Under Analysis- Character and unfitness: the harsh reality of debt

  By: Michelle St. Germain

Failing to face one’s financial debts used to be punishable by jail or public humiliation. The origin of the word “bankruptcy” is a reference to the medieval practice of breaking the bench of a delinquent merchant.  Even though bankruptcy laws have changed a lot since then, the humiliation of financial hardship has not changed much.  Cruel as it may seem, people judge others by their ability or inability to handle money.  Your ability to handle money is even important in getting a job – and not just in the financial industry. Employers in all kinds of different industries screen potential employees’ credit reports during the application process.  
  It is clear that how you handle your personal finances means a lot to people, including the people who decide whether or not you are fit to be a lawyer.  The character and fitness evaluation of many state bar associations consider “financial irresponsibility” when deciding to approve a bar applicant.  And here I thought you just had to be smart enough and wanted to “help people.”
  I would be the first to admit that going to law school for the sole reason to “help people” is a darling thing to say, but naive for a few reasons.  Law school costs a lot of money, so a prospective student needs to consider that reality, as well.  A recent New York Times article made an inquiry as to whether the investment in law school, generally speaking, is sensible for students.     The controversial article raised compelling points of view from unemployed law graduates saddled with an unbearable amount of non-dischargeable student loans debt.  It is clear that wanting to “help people” is not enough to carry you through law school and post-graduation. The reality is that law school costs money, and even if you want to help people, you need make money at it.

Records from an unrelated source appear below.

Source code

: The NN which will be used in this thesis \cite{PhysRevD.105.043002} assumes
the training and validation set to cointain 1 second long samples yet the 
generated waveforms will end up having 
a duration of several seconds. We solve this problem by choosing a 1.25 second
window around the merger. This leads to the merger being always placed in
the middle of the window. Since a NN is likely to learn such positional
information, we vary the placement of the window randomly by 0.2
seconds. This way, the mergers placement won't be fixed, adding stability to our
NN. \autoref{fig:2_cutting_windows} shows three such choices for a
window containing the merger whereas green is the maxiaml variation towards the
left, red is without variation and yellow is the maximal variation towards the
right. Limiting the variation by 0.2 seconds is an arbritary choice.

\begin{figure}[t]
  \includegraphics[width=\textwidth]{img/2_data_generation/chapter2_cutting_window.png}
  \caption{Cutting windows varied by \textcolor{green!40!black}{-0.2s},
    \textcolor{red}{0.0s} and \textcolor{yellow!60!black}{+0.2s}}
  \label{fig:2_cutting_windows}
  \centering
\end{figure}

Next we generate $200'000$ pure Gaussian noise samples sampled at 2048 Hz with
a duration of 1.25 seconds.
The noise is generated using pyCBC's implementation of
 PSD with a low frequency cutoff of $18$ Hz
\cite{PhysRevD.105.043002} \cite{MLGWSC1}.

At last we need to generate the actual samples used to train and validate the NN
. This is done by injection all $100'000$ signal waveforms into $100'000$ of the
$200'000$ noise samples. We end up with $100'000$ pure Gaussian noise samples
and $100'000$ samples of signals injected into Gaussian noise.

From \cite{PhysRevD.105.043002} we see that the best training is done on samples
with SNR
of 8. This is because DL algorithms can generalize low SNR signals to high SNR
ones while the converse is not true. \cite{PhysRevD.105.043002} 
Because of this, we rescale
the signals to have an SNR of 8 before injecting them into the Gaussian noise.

  The Ohio bar questioned whether a bar applicant, Hassan Jonathan Griffin, had the requisite financial responsibility to hold an Ohio bar license.  At the time of the Ohio bar’s character and fitness investigation, Griffin had $16,500 in consumer debt and $170,000 in student loan debt (nearly 90% of that was law school debt).  Griffin had attempted to pass the Ohio bar exam three times, and was preparing to take it once more.  In the meantime, Griffin had defaulted on his student loans and was contemplating bankruptcy.   Griffin was working part-time for the Ohio public defender, earning $12 an hour, and was hoping to become full-time once he had his bar license.   The Ohio bar didn’t think much of this plan.  It chastised Griffin for remaining in a part-time position instead of having full-time employment. Then, it denied his bar application.
  In related news, the Ohio bar remains unaware of the meaning of “Catch-22.”  For the rest of us, it’s easy to imagine the difficulty for law students to procure full-time employment in the legal field without having a bar license.  For a law graduate, a part-time job with the public defender is more attractive than a job as a full-time cashier at Wal-Mart.  Unfortunately, the Ohio bar’s decision may have a negative effect on the number of public defender applications from law students in Ohio.

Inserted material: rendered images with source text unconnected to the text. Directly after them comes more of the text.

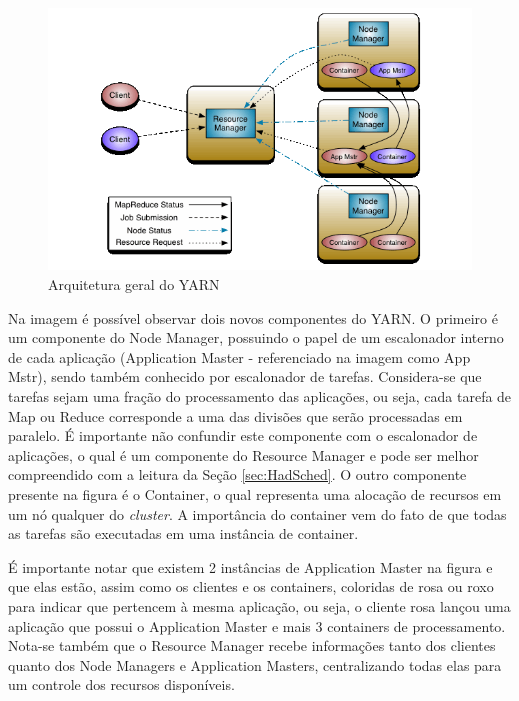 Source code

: \begin{figure}[!hbtn]
   \centering
   \includegraphics[width=12cm]{figuras/Figura06-YarnArch.png}
   \caption{Arquitetura geral do YARN \cite{YARN}}
   \label{fig:ArqYARN}
\end{figure}

Na imagem é possível observar dois novos componentes do YARN. O primeiro é um componente do Node Manager, possuindo o papel de um escalonador interno de cada aplicação (Application Master - referenciado na imagem como App Mstr), sendo também conhecido por escalonador de tarefas. Considera-se que tarefas sejam uma fração do processamento das aplicações, ou seja, cada tarefa de Map ou Reduce corresponde a uma das divisões que serão processadas em paralelo. É importante não confundir este componente com o escalonador de aplicações, o qual é um componente do Resource Manager e pode ser melhor compreendido com a leitura da Seção \ref{sec:HadSched}. O outro componente presente na figura é o Container, o qual representa uma alocação de recursos em um nó qualquer do \textit{cluster}. A importância do container vem do fato de que todas as tarefas são executadas em uma instância de container.

É importante notar que existem 2 instâncias de Application Master na figura e que elas estão, assim como os clientes e os containers, coloridas de rosa ou roxo para indicar que pertencem à mesma aplicação, ou seja, o cliente rosa lançou uma aplicação que possui o Application Master e mais 3 containers de processamento. Nota-se também que o Resource Manager recebe informações tanto dos clientes quanto dos Node Managers e Application Masters, centralizando todas elas para um controle dos recursos disponíveis.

  Rather than turn a cold shoulder on students that seek public service jobs, schools and states can reward this kind of plan by providing grants to help public interest lawyers pay off their loans.  Griffin attended Mortiz law school in Ohio, and judging by the tuition and costs to attend the school, Griffin’s law school debt was well within the expected range.  When a state bar deems law school loans financially irresponsible, the state bar is saying, “It’s financially irresponsible to go to law school.” 
Law school may have once seemed the golden ticket--a noble endeavor, even--to a certain career for uncertain liberal arts majors in a shaky economy. Instead, it is necessary for prospective law students to consider the cost of law school and their plans upon graduation.  It is also necessary that prospective law students understand that attending law school is not the panacea for financial ills, and in fact, the reality is that more and more students are struggling to obtain jobs upon graduation. 
There is a lesson here.  Think about what you’re going to do upon graduation, and weigh whether the debt of law school is worth it.  These considerations need to be weighed before applying to law school.  They need to be weighed again during law school. 
  Unfortunately, the teaching opportunity for this lesson is definitely not after graduation.  It makes me wonder what the Ohio bar would have thought if Griffin’s plan was to handle his law school debt by failing to pass the Character and Fitness investigation.  That sounds like a much worse plan than by going into public service.  Griffin is certainly less able to take care of his debt without a law license.  Public service jobs in Ohio are looking very unattractive after this decision.  The Ohio bar is responsible for enhancing and upholding the legal profession with its choices. Who is the irresponsible one now?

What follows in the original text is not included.